Uygur Türklerinin, Gazze’deki çocukların bayramını düşündükçe acımasız dünya düzenine daha da kızgın ve öfkeli bir haykırış geliyor içimizden. Daha dün yeniden alevlenen İran ve İsrail gerilimi ile siyasetin kirli hesaplaşmaları ve kurguları içinde yok olup giden hayatlara ve bozulan düzenlere bakıp dünya için endişelenmemek elde değil. Birçok uçak seferinin iptal edildiği ve kalkan uçakların geri döndüğü epeyce zor bir gece yaşandı. Umarız akan kanların durduğu, barışın ve huzurun hâkim olduğu günler çok uzak değildir.

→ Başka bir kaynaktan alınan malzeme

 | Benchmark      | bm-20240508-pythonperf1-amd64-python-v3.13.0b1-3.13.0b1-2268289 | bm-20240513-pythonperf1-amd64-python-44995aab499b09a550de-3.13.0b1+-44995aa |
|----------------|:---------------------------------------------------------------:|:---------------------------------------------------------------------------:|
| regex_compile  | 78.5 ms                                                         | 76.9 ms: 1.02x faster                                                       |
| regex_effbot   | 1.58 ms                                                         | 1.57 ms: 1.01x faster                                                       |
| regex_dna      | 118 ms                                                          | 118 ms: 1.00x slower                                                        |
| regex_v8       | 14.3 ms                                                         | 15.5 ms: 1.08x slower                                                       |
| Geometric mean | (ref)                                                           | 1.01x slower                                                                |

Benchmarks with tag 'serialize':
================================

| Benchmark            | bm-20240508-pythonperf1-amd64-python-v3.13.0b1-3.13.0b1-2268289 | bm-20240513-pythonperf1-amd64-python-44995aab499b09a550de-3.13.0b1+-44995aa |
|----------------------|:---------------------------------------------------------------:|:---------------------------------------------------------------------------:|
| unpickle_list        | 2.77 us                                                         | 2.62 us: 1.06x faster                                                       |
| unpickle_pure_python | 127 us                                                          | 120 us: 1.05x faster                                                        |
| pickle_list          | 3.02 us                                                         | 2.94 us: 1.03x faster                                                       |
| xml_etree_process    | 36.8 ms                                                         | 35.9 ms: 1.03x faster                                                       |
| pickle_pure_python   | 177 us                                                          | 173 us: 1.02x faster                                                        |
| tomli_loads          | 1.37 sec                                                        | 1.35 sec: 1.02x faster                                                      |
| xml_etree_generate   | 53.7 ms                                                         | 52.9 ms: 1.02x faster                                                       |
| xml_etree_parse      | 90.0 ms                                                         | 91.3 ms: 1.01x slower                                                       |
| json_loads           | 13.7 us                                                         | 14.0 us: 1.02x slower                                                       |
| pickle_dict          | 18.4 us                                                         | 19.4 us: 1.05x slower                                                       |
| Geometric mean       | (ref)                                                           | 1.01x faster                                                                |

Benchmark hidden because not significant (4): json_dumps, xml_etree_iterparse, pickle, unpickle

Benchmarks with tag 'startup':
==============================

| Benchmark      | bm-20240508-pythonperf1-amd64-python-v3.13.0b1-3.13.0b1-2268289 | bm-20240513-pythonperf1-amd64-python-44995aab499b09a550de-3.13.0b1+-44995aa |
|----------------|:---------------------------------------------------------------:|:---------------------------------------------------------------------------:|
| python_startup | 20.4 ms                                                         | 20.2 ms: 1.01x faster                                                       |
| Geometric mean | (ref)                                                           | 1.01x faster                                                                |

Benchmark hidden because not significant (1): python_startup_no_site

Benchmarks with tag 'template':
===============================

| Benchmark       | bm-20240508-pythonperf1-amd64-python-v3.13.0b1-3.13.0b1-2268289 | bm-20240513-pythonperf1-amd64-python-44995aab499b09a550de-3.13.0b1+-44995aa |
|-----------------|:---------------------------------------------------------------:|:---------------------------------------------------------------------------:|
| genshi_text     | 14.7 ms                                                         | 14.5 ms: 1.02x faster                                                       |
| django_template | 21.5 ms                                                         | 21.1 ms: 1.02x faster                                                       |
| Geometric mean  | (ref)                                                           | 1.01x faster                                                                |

1968 de ilk Mescidi Aksaya yapılan saldırıdan sonra dönemin Başbakanı Golda Meir “O gece sabaha kadar korkudan uyuyamadım. Zannediyordum ki, Müslümanlar dört bir taraftan İsrail’e girecekler. Lakin sabah oldu ve korkulan olmadı. İşte o zaman idrak ettim ki: Biz dilediğimizi yapabiliriz, zira Müslüman ümmeti uyuyan bir ümmettir”. Ben bu diyaloğu nedense insanlığın her haksızlığa ve her adaletsizliğe karşı sessizliğinde ve korkaklığında apansızın anımsıyorum. Belki dünyanın en büyük sorunu da budur. Zulmün, adaletsizliklerin ve haksızlığın dini ya da meşrebi yoktur. Dünyada yaşamı her alanında ayakta tutacak, bizi bir arada yaşatacak tek şey adalet ve hukuktur.

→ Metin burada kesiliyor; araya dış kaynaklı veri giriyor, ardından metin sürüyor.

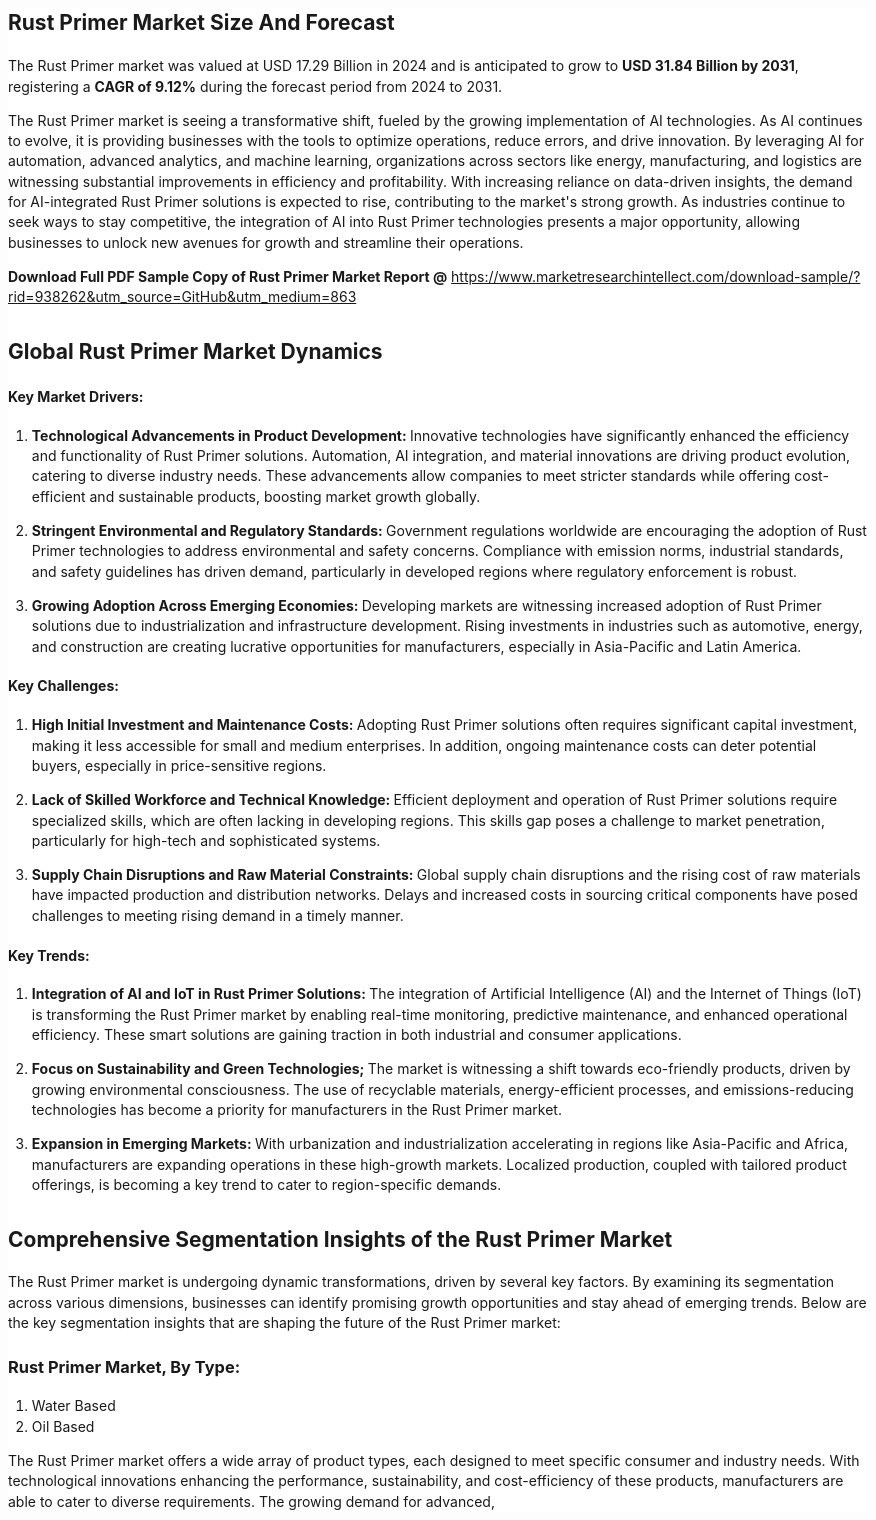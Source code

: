 <h2>Rust Primer Market Size And Forecast</h2><p>The Rust Primer market was valued at USD 17.29 Billion in 2024 and is anticipated to grow to <strong>USD 31.84 Billion by 2031</strong>, registering a <strong>CAGR of 9.12%</strong> during the forecast period from 2024 to 2031.</p><p>The Rust Primer market is seeing a transformative shift, fueled by the growing implementation of AI technologies. As AI continues to evolve, it is providing businesses with the tools to optimize operations, reduce errors, and drive innovation. By leveraging AI for automation, advanced analytics, and machine learning, organizations across sectors like energy, manufacturing, and logistics are witnessing substantial improvements in efficiency and profitability. With increasing reliance on data-driven insights, the demand for AI-integrated Rust Primer solutions is expected to rise, contributing to the market's strong growth. As industries continue to seek ways to stay competitive, the integration of AI into Rust Primer technologies presents a major opportunity, allowing businesses to unlock new avenues for growth and streamline their operations.</p><p><strong>Download Full PDF Sample Copy of Rust Primer Market Report @</strong>&nbsp;<a href="https://www.marketresearchintellect.com/download-sample/?rid=938262&amp;utm_source=GitHub&amp;utm_medium=863">https://www.marketresearchintellect.com/download-sample/?rid=938262&amp;utm_source=GitHub&amp;utm_medium=863</a></p><h2>Global Rust Primer Market Dynamics</h2><h4><strong>Key Market Drivers:</strong></h4><ol><li><p><strong>Technological Advancements in Product Development:&nbsp;</strong>Innovative technologies have significantly enhanced the efficiency and functionality of Rust Primer solutions. Automation, AI integration, and material innovations are driving product evolution, catering to diverse industry needs. These advancements allow companies to meet stricter standards while offering cost-efficient and sustainable products, boosting market growth globally.</p></li><li><p><strong>Stringent Environmental and Regulatory Standards:&nbsp;</strong>Government regulations worldwide are encouraging the adoption of Rust Primer technologies to address environmental and safety concerns. Compliance with emission norms, industrial standards, and safety guidelines has driven demand, particularly in developed regions where regulatory enforcement is robust.</p></li><li><p><strong>Growing Adoption Across Emerging Economies:&nbsp;</strong>Developing markets are witnessing increased adoption of Rust Primer solutions due to industrialization and infrastructure development. Rising investments in industries such as automotive, energy, and construction are creating lucrative opportunities for manufacturers, especially in Asia-Pacific and Latin America.</p></li></ol><h4><strong>Key Challenges:</strong></h4><ol><li><p><strong>High Initial Investment and Maintenance Costs:&nbsp;</strong>Adopting Rust Primer solutions often requires significant capital investment, making it less accessible for small and medium enterprises. In addition, ongoing maintenance costs can deter potential buyers, especially in price-sensitive regions.</p></li><li><p><strong>Lack of Skilled Workforce and Technical Knowledge:&nbsp;</strong>Efficient deployment and operation of Rust Primer solutions require specialized skills, which are often lacking in developing regions. This skills gap poses a challenge to market penetration, particularly for high-tech and sophisticated systems.</p></li><li><p><strong>Supply Chain Disruptions and Raw Material Constraints:&nbsp;</strong>Global supply chain disruptions and the rising cost of raw materials have impacted production and distribution networks. Delays and increased costs in sourcing critical components have posed challenges to meeting rising demand in a timely manner.</p></li></ol><h4><strong>Key Trends:</strong></h4><ol><li><p><strong>Integration of AI and IoT in Rust Primer Solutions:&nbsp;</strong>The integration of Artificial Intelligence (AI) and the Internet of Things (IoT) is transforming the Rust Primer market by enabling real-time monitoring, predictive maintenance, and enhanced operational efficiency. These smart solutions are gaining traction in both industrial and consumer applications.</p></li><li><p><strong>Focus on Sustainability and Green Technologies;&nbsp;</strong>The market is witnessing a shift towards eco-friendly products, driven by growing environmental consciousness. The use of recyclable materials, energy-efficient processes, and emissions-reducing technologies has become a priority for manufacturers in the Rust Primer market.</p></li><li><p><strong>Expansion in Emerging Markets:&nbsp;</strong>With urbanization and industrialization accelerating in regions like Asia-Pacific and Africa, manufacturers are expanding operations in these high-growth markets. Localized production, coupled with tailored product offerings, is becoming a key trend to cater to region-specific demands.</p></li></ol><div class="article-main__content" data-test-id="publishing-text-block"><h2>Comprehensive Segmentation Insights of the Rust Primer Market</h2><p>The Rust Primer market is undergoing dynamic transformations, driven by several key factors. By examining its segmentation across various dimensions, businesses can identify promising growth opportunities and stay ahead of emerging trends. Below are the key segmentation insights that are shaping the future of the Rust Primer market:</p><h3><strong>Rust Primer Market, By Type:<br /></strong></h3><ol><li>Water Based<li> Oil Based</li></ol><p>The Rust Primer market offers a wide array of product types, each designed to meet specific consumer and industry needs. With technological innovations enhancing the performance, sustainability, and cost-efficiency of these products, manufacturers are able to cater to diverse requirements. The growing demand for advanced,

Bayramda çalışan THY personellerin bayram mesailerinin ve izinlerinin adaletsizce, yıllardır göz göre göre hakkı yenerek ödenmesinin de bunlardan bir farkı var mıdır? Mesailerin toplu sözleşmeye aykırı biçimde hesaplanması ve resmî tatil izinlerinde uygulanan usulsüzlüklerle mi zengin edeceksiniz koca şirketi. Defalarca yazdık, anlattık. Bize bu konuda gelen bugüne kadar binlerce şikâyet ve sitem var. Size iş ve ekmek kaygısıyla seslerini çıkaramadıkları için bu durumu kabullendiklerini mi sanıyorsunuz? Sendikalarında bu konudaki haklı ısrarları ve sürekli gündeme getirmelerine rağmen konunun sürekli geçiştirilmesi bu bayramda da hak yenilmesi içinize siniyor mu?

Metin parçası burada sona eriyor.